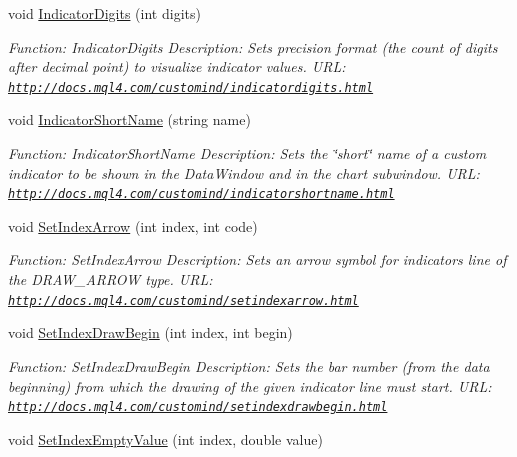\begin{DoxyCompactItemize}
void \hyperlink{class_m_q_l4_c_sharp_1_1_base_1_1_m_q_l_base_a797b1befb00b1b4cdcb848b0878eaa6a}{Indicator\+Digits} (int digits)
\begin{DoxyCompactList}\small\item\em Function\+: Indicator\+Digits Description\+: Sets precision format (the count of digits after decimal point) to visualize indicator values. U\+RL\+: \href{http://docs.mql4.com/customind/indicatordigits.html}{\tt http\+://docs.\+mql4.\+com/customind/indicatordigits.\+html} \end{DoxyCompactList}\item 
void \hyperlink{class_m_q_l4_c_sharp_1_1_base_1_1_m_q_l_base_ae7f0cf99e0655e477d1f2b441dde81d7}{Indicator\+Short\+Name} (string name)
\begin{DoxyCompactList}\small\item\em Function\+: Indicator\+Short\+Name Description\+: Sets the \char`\"{}short\char`\"{} name of a custom indicator to be shown in the Data\+Window and in the chart subwindow. U\+RL\+: \href{http://docs.mql4.com/customind/indicatorshortname.html}{\tt http\+://docs.\+mql4.\+com/customind/indicatorshortname.\+html} \end{DoxyCompactList}\item 
void \hyperlink{class_m_q_l4_c_sharp_1_1_base_1_1_m_q_l_base_ac2504b0391b9818c7f7d096f77751f25}{Set\+Index\+Arrow} (int index, int code)
\begin{DoxyCompactList}\small\item\em Function\+: Set\+Index\+Arrow Description\+: Sets an arrow symbol for indicators line of the D\+R\+A\+W\+\_\+\+A\+R\+R\+OW type. U\+RL\+: \href{http://docs.mql4.com/customind/setindexarrow.html}{\tt http\+://docs.\+mql4.\+com/customind/setindexarrow.\+html} \end{DoxyCompactList}\item 
void \hyperlink{class_m_q_l4_c_sharp_1_1_base_1_1_m_q_l_base_a2b09b0a4af8a36a22dc80c7589471c89}{Set\+Index\+Draw\+Begin} (int index, int begin)
\begin{DoxyCompactList}\small\item\em Function\+: Set\+Index\+Draw\+Begin Description\+: Sets the bar number (from the data beginning) from which the drawing of the given indicator line must start. U\+RL\+: \href{http://docs.mql4.com/customind/setindexdrawbegin.html}{\tt http\+://docs.\+mql4.\+com/customind/setindexdrawbegin.\+html} \end{DoxyCompactList}\item 
void \hyperlink{class_m_q_l4_c_sharp_1_1_base_1_1_m_q_l_base_a66bc69eb121d2ddb36eb434323e51f67}{Set\+Index\+Empty\+Value} (int index, double value)

\end{DoxyCompactItemize}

^^^^^^^^^^^^^^^^

● **WHAT IS REQUIRED**: Look over the records above and filter for each line with the word "Arrow".

● **REPLY TO THE EXERCISE**:
void \hyperlink{class_m_q_l4_c_sharp_1_1_base_1_1_m_q_l_base_ac2504b0391b9818c7f7d096f77751f25}{Set\+Index\+Arrow} (int index, int code)
\begin{DoxyCompactList}\small\item\em Function\+: Set\+Index\+Arrow Description\+: Sets an arrow symbol for indicators line of the D\+R\+A\+W\+\_\+\+A\+R\+R\+OW type. U\+RL\+: \href{http://docs.mql4.com/customind/setindexarrow.html}{\tt http\+://docs.\+mql4.\+com/customind/setindexarrow.\+html} \end{DoxyCompactList}\item 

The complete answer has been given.